* **INSTRUCTIONS TO FOLLOW**:
Transcribe the stretch of entries below from the line with "a Bruno, dueño" through the line with "Con el objetivo", exactly and with both ends included; leave out all other lines.

──────────────────────────────

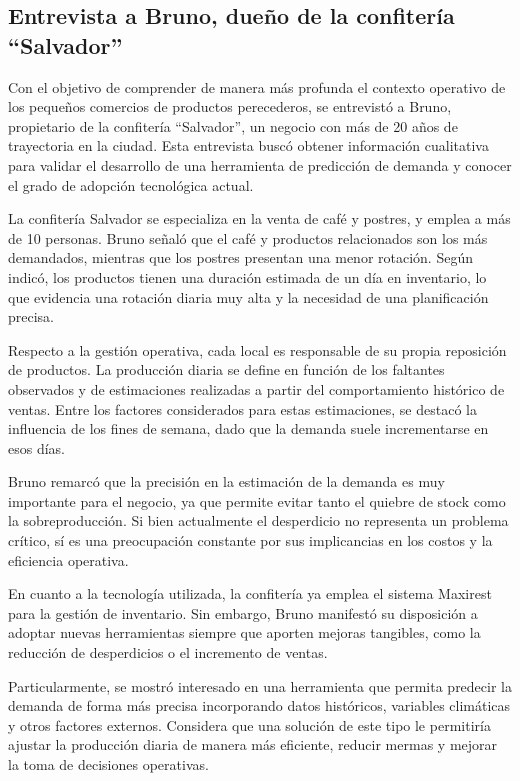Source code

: \subsection{Entrevista a Bruno, dueño de la confitería ``Salvador''}

Con el objetivo de comprender de manera más profunda el contexto operativo de los pequeños comercios de productos perecederos, se entrevistó a Bruno, propietario de la confitería ``Salvador'', un negocio con más de 20 años de trayectoria en la ciudad. Esta entrevista buscó obtener información cualitativa para validar el desarrollo de una herramienta de predicción de demanda y conocer el grado de adopción tecnológica actual.

La confitería Salvador se especializa en la venta de café y postres, y emplea a más de 10 personas. Bruno señaló que el café y productos relacionados son los más demandados, mientras que los postres presentan una menor rotación. Según indicó, los productos tienen una duración estimada de un día en inventario, lo que evidencia una rotación diaria muy alta y la necesidad de una planificación precisa.

Respecto a la gestión operativa, cada local es responsable de su propia reposición de productos. La producción diaria se define en función de los faltantes observados y de estimaciones realizadas a partir del comportamiento histórico de ventas. Entre los factores considerados para estas estimaciones, se destacó la influencia de los fines de semana, dado que la demanda suele incrementarse en esos días.

Bruno remarcó que la precisión en la estimación de la demanda es muy importante para el negocio, ya que permite evitar tanto el quiebre de stock como la sobreproducción. Si bien actualmente el desperdicio no representa un problema crítico, sí es una preocupación constante por sus implicancias en los costos y la eficiencia operativa.

En cuanto a la tecnología utilizada, la confitería ya emplea el sistema Maxirest para la gestión de inventario. Sin embargo, Bruno manifestó su disposición a adoptar nuevas herramientas siempre que aporten mejoras tangibles, como la reducción de desperdicios o el incremento de ventas.

Particularmente, se mostró interesado en una herramienta que permita predecir la demanda de forma más precisa incorporando datos históricos, variables climáticas y otros factores externos. Considera que una solución de este tipo le permitiría ajustar la producción diaria de manera más eficiente, reducir mermas y mejorar la toma de decisiones operativas.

──────────────────────────────

* **SOLUTION TO THE EXERCISE**:
: \subsection{Entrevista a Bruno, dueño de la confitería ``Salvador''}

Con el objetivo de comprender de manera más profunda el contexto operativo de los pequeños comercios de productos perecederos, se entrevistó a Bruno, propietario de la confitería ``Salvador'', un negocio con más de 20 años de trayectoria en la ciudad. Esta entrevista buscó obtener información cualitativa para validar el desarrollo de una herramienta de predicción de demanda y conocer el grado de adopción tecnológica actual.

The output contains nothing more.